> _ABOUT THIS EXERCISE_:
Give the entries again, exactly as they stand.

Saved data entries:

========================

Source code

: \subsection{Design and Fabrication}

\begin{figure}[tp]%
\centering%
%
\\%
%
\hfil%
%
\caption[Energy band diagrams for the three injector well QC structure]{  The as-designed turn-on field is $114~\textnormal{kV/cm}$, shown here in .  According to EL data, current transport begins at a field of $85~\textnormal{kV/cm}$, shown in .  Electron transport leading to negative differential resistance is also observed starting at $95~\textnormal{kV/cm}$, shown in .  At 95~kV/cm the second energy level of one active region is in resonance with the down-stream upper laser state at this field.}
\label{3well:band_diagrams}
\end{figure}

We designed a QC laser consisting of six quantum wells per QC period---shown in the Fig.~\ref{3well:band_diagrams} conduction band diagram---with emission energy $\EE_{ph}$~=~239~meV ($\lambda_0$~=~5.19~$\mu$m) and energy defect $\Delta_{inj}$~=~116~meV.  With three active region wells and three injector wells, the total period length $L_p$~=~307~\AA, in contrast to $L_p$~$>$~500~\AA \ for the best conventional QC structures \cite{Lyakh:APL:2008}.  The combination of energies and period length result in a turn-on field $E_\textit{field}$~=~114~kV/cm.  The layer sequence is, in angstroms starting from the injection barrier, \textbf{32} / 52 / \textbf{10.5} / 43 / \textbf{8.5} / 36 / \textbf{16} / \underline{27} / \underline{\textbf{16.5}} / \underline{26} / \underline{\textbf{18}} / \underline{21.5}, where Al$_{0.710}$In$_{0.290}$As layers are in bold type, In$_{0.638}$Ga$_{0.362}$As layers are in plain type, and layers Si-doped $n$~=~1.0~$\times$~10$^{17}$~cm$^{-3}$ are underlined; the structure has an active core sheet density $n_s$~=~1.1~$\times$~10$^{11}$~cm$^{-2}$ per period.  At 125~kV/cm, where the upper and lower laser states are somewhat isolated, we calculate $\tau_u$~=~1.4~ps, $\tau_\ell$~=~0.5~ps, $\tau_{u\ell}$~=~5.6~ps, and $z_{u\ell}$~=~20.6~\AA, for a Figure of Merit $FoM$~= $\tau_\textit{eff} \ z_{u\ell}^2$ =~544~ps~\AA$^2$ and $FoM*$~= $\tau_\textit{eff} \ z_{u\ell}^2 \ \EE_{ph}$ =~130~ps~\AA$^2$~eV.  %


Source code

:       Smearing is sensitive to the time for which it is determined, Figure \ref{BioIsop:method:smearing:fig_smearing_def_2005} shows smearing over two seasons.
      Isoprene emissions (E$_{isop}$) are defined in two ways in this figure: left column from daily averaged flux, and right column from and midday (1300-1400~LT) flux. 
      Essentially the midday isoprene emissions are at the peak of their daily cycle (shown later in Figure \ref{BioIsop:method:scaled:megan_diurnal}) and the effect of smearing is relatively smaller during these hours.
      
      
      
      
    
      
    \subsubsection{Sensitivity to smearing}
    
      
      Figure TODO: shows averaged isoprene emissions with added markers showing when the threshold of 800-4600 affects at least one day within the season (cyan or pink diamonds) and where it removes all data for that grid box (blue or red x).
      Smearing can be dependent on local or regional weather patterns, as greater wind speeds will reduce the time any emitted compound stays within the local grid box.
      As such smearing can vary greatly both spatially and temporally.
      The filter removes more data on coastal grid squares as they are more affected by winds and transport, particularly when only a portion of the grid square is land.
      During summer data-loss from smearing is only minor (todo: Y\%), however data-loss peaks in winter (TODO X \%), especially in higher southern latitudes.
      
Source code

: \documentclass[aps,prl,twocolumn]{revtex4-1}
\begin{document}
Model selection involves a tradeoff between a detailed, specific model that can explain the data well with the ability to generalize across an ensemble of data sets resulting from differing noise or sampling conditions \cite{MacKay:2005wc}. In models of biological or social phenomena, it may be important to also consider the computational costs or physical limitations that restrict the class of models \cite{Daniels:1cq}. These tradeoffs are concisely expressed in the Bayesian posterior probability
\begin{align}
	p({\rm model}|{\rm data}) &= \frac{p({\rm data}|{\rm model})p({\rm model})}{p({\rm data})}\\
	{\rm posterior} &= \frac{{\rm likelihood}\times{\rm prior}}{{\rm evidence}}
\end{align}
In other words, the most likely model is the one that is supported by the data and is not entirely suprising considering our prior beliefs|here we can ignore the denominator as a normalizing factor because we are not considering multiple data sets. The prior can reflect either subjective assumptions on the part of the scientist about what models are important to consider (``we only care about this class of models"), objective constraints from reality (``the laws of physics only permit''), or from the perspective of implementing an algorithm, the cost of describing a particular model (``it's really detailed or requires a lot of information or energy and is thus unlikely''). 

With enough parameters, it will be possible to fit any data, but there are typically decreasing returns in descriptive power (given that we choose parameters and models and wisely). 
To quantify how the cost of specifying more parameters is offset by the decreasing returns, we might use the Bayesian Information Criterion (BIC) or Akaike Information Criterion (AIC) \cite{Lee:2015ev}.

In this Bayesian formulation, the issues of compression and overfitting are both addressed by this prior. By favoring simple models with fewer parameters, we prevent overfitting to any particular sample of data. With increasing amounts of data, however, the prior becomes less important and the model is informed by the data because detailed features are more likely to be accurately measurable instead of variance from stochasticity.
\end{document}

========================

> _ANSWER AREA_:
Source code

: \subsection{Design and Fabrication}

\begin{figure}[tp]%
\centering%
%
\\%
%
\hfil%
%
\caption[Energy band diagrams for the three injector well QC structure]{  The as-designed turn-on field is $114~\textnormal{kV/cm}$, shown here in .  According to EL data, current transport begins at a field of $85~\textnormal{kV/cm}$, shown in .  Electron transport leading to negative differential resistance is also observed starting at $95~\textnormal{kV/cm}$, shown in .  At 95~kV/cm the second energy level of one active region is in resonance with the down-stream upper laser state at this field.}
\label{3well:band_diagrams}
\end{figure}

We designed a QC laser consisting of six quantum wells per QC period---shown in the Fig.~\ref{3well:band_diagrams} conduction band diagram---with emission energy $\EE_{ph}$~=~239~meV ($\lambda_0$~=~5.19~$\mu$m) and energy defect $\Delta_{inj}$~=~116~meV.  With three active region wells and three injector wells, the total period length $L_p$~=~307~\AA, in contrast to $L_p$~$>$~500~\AA \ for the best conventional QC structures \cite{Lyakh:APL:2008}.  The combination of energies and period length result in a turn-on field $E_\textit{field}$~=~114~kV/cm.  The layer sequence is, in angstroms starting from the injection barrier, \textbf{32} / 52 / \textbf{10.5} / 43 / \textbf{8.5} / 36 / \textbf{16} / \underline{27} / \underline{\textbf{16.5}} / \underline{26} / \underline{\textbf{18}} / \underline{21.5}, where Al$_{0.710}$In$_{0.290}$As layers are in bold type, In$_{0.638}$Ga$_{0.362}$As layers are in plain type, and layers Si-doped $n$~=~1.0~$\times$~10$^{17}$~cm$^{-3}$ are underlined; the structure has an active core sheet density $n_s$~=~1.1~$\times$~10$^{11}$~cm$^{-2}$ per period.  At 125~kV/cm, where the upper and lower laser states are somewhat isolated, we calculate $\tau_u$~=~1.4~ps, $\tau_\ell$~=~0.5~ps, $\tau_{u\ell}$~=~5.6~ps, and $z_{u\ell}$~=~20.6~\AA, for a Figure of Merit $FoM$~= $\tau_\textit{eff} \ z_{u\ell}^2$ =~544~ps~\AA$^2$ and $FoM*$~= $\tau_\textit{eff} \ z_{u\ell}^2 \ \EE_{ph}$ =~130~ps~\AA$^2$~eV.  %


Source code

:       Smearing is sensitive to the time for which it is determined, Figure \ref{BioIsop:method:smearing:fig_smearing_def_2005} shows smearing over two seasons.
      Isoprene emissions (E$_{isop}$) are defined in two ways in this figure: left column from daily averaged flux, and right column from and midday (1300-1400~LT) flux. 
      Essentially the midday isoprene emissions are at the peak of their daily cycle (shown later in Figure \ref{BioIsop:method:scaled:megan_diurnal}) and the effect of smearing is relatively smaller during these hours.
      
      
      
      
    
      
    \subsubsection{Sensitivity to smearing}
    
      
      Figure TODO: shows averaged isoprene emissions with added markers showing when the threshold of 800-4600 affects at least one day within the season (cyan or pink diamonds) and where it removes all data for that grid box (blue or red x).
      Smearing can be dependent on local or regional weather patterns, as greater wind speeds will reduce the time any emitted compound stays within the local grid box.
      As such smearing can vary greatly both spatially and temporally.
      The filter removes more data on coastal grid squares as they are more affected by winds and transport, particularly when only a portion of the grid square is land.
      During summer data-loss from smearing is only minor (todo: Y\%), however data-loss peaks in winter (TODO X \%), especially in higher southern latitudes.
      
Source code

: \documentclass[aps,prl,twocolumn]{revtex4-1}
\begin{document}
Model selection involves a tradeoff between a detailed, specific model that can explain the data well with the ability to generalize across an ensemble of data sets resulting from differing noise or sampling conditions \cite{MacKay:2005wc}. In models of biological or social phenomena, it may be important to also consider the computational costs or physical limitations that restrict the class of models \cite{Daniels:1cq}. These tradeoffs are concisely expressed in the Bayesian posterior probability
\begin{align}
	p({\rm model}|{\rm data}) &= \frac{p({\rm data}|{\rm model})p({\rm model})}{p({\rm data})}\\
	{\rm posterior} &= \frac{{\rm likelihood}\times{\rm prior}}{{\rm evidence}}
\end{align}
In other words, the most likely model is the one that is supported by the data and is not entirely suprising considering our prior beliefs|here we can ignore the denominator as a normalizing factor because we are not considering multiple data sets. The prior can reflect either subjective assumptions on the part of the scientist about what models are important to consider (``we only care about this class of models"), objective constraints from reality (``the laws of physics only permit''), or from the perspective of implementing an algorithm, the cost of describing a particular model (``it's really detailed or requires a lot of information or energy and is thus unlikely''). 

With enough parameters, it will be possible to fit any data, but there are typically decreasing returns in descriptive power (given that we choose parameters and models and wisely). 
To quantify how the cost of specifying more parameters is offset by the decreasing returns, we might use the Bayesian Information Criterion (BIC) or Akaike Information Criterion (AIC) \cite{Lee:2015ev}.

In this Bayesian formulation, the issues of compression and overfitting are both addressed by this prior. By favoring simple models with fewer parameters, we prevent overfitting to any particular sample of data. With increasing amounts of data, however, the prior becomes less important and the model is informed by the data because detailed features are more likely to be accurately measurable instead of variance from stochasticity.
\end{document}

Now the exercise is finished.